EXERCISE DESCRIPTION
Output all of the records word for word and drop the images.
--- DATA SHOWN Enclosed Below ---
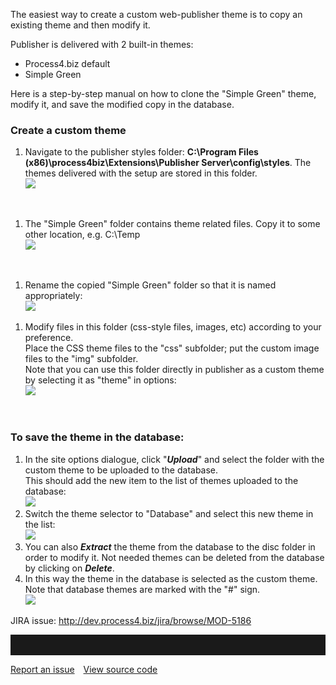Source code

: The easiest way to create a custom web-publisher theme is to copy an
existing theme and then modify it.

Publisher is delivered with 2 built-in themes:

-   Process4.biz default
-   Simple Green

Here is a step-by-step manual on how to clone the "Simple Green" theme,
modify it, and save the modified copy in the database.

### Create a custom theme

1.  Navigate to the publisher styles folder: **C:\\Program Files
    (x86)\\process4biz\\Extensions\\Publisher Server\\config\\styles**.
    The themes delivered with the setup are stored in this folder.  
    ![](//images.ctfassets.net/utx1h0gfm1om/2qfYngPAXOE8UG6SOUiOaO/604a536aa238557d098f0deb8bf53a5d/328912.png)

 

1.  The "Simple Green" folder contains theme related files. Copy it to
    some other location, e.g. C:\\Temp  
    ![](//images.ctfassets.net/utx1h0gfm1om/Hyh2d3hSGOuQaIMIkE2uo/131bd3d5f9c30dfbf24e1d3823d0c65a/328914.png)

 

1.  Rename the copied "Simple Green" folder so that it is named
    appropriately:  
    ![](//images.ctfassets.net/utx1h0gfm1om/2OORgOrDRYKAycqSsKaMYy/0dd1b433332587ad8fed2b22e027f7d8/328900.png)

<!-- -->

1.  Modify files in this folder (css-style files, images, etc) according
    to your preference.  
    Place the CSS theme files to the "css" subfolder; put the custom
    image files to the "img" subfolder.  
    Note that you can use this folder directly in publisher as a custom
    theme by selecting it as "theme" in options:  
    ![](//images.ctfassets.net/utx1h0gfm1om/2gw55mGC7a8QEA6aoMqeGu/e1f109862458991f393b107720e23f62/328902.png)

 

### To save the theme in the database:

1.  In the site options dialogue, click "***Upload***" and select the
    folder with the custom theme to be uploaded to the database.  
    This should add the new item to the list of themes uploaded to the
    database:  
    ![](//images.ctfassets.net/utx1h0gfm1om/5XfGEJylUIsMCGuC4oIcEw/14ffbd0465a34a5abe9330db988f5350/328904.png)
2.  Switch the theme selector to "Database" and select this new theme in
    the list:  
    ![](//images.ctfassets.net/utx1h0gfm1om/7wQMx2lDy0yi8ScQoGQaQ6/549492389243b708b7323add41c1f051/328906.png)
3.  You can also ***Extract*** the theme from the database to the disc
    folder in order to modify it. Not needed themes can be deleted from
    the database by clicking on ***Delete***.
4.  In this way the theme in the database is selected as the custom
    theme. Note that database themes are marked with the "\#" sign.  
    ![](//images.ctfassets.net/utx1h0gfm1om/7bZLUSxSesKSCikCc28A86/7a1019d08b67427c23948d5b8bd17e6e/328950.png)

JIRA issue: <http://dev.process4.biz/jira/browse/MOD-5186>


<hr style="padding-top:2rem" />
<a href="https://github.com/process4/docs/issues" target="_blank" class="bgw btn btn-primary btn-lg shadow-sm">Report an issue</a>
<a href="https://github.com/process4/docs" target="_blank" class="bgw btn btn-primary btn-lg shadow-sm" style="margin-left:10px;">View source code</a>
--- End of Enclosed DATA SHOWN ---
COMPLETED EXERCISE
Source code

: The easiest way to create a custom web-publisher theme is to copy an
existing theme and then modify it.

Publisher is delivered with 2 built-in themes:

-   Process4.biz default
-   Simple Green

Here is a step-by-step manual on how to clone the "Simple Green" theme,
modify it, and save the modified copy in the database.

### Create a custom theme

1.  Navigate to the publisher styles folder: **C:\\Program Files
    (x86)\\process4biz\\Extensions\\Publisher Server\\config\\styles**.
    The themes delivered with the setup are stored in this folder.  
    ![](//images.ctfassets.net/utx1h0gfm1om/2qfYngPAXOE8UG6SOUiOaO/604a536aa238557d098f0deb8bf53a5d/328912.png)

 

1.  The "Simple Green" folder contains theme related files. Copy it to
    some other location, e.g. C:\\Temp  
    ![](//images.ctfassets.net/utx1h0gfm1om/Hyh2d3hSGOuQaIMIkE2uo/131bd3d5f9c30dfbf24e1d3823d0c65a/328914.png)

 

1.  Rename the copied "Simple Green" folder so that it is named
    appropriately:  
    ![](//images.ctfassets.net/utx1h0gfm1om/2OORgOrDRYKAycqSsKaMYy/0dd1b433332587ad8fed2b22e027f7d8/328900.png)

<!-- -->

1.  Modify files in this folder (css-style files, images, etc) according
    to your preference.  
    Place the CSS theme files to the "css" subfolder; put the custom
    image files to the "img" subfolder.  
    Note that you can use this folder directly in publisher as a custom
    theme by selecting it as "theme" in options:  
    ![](//images.ctfassets.net/utx1h0gfm1om/2gw55mGC7a8QEA6aoMqeGu/e1f109862458991f393b107720e23f62/328902.png)

 

### To save the theme in the database:

1.  In the site options dialogue, click "***Upload***" and select the
    folder with the custom theme to be uploaded to the database.  
    This should add the new item to the list of themes uploaded to the
    database:  
    ![](//images.ctfassets.net/utx1h0gfm1om/5XfGEJylUIsMCGuC4oIcEw/14ffbd0465a34a5abe9330db988f5350/328904.png)
2.  Switch the theme selector to "Database" and select this new theme in
    the list:  
    ![](//images.ctfassets.net/utx1h0gfm1om/7wQMx2lDy0yi8ScQoGQaQ6/549492389243b708b7323add41c1f051/328906.png)
3.  You can also ***Extract*** the theme from the database to the disc
    folder in order to modify it. Not needed themes can be deleted from
    the database by clicking on ***Delete***.
4.  In this way the theme in the database is selected as the custom
    theme. Note that database themes are marked with the "\#" sign.  
    ![](//images.ctfassets.net/utx1h0gfm1om/7bZLUSxSesKSCikCc28A86/7a1019d08b67427c23948d5b8bd17e6e/328950.png)

JIRA issue: <http://dev.process4.biz/jira/browse/MOD-5186>


<hr style="padding-top:2rem" />
<a href="https://github.com/process4/docs/issues" target="_blank" class="bgw btn btn-primary btn-lg shadow-sm">Report an issue</a>
<a href="https://github.com/process4/docs" target="_blank" class="bgw btn btn-primary btn-lg shadow-sm" style="margin-left:10px;">View source code</a>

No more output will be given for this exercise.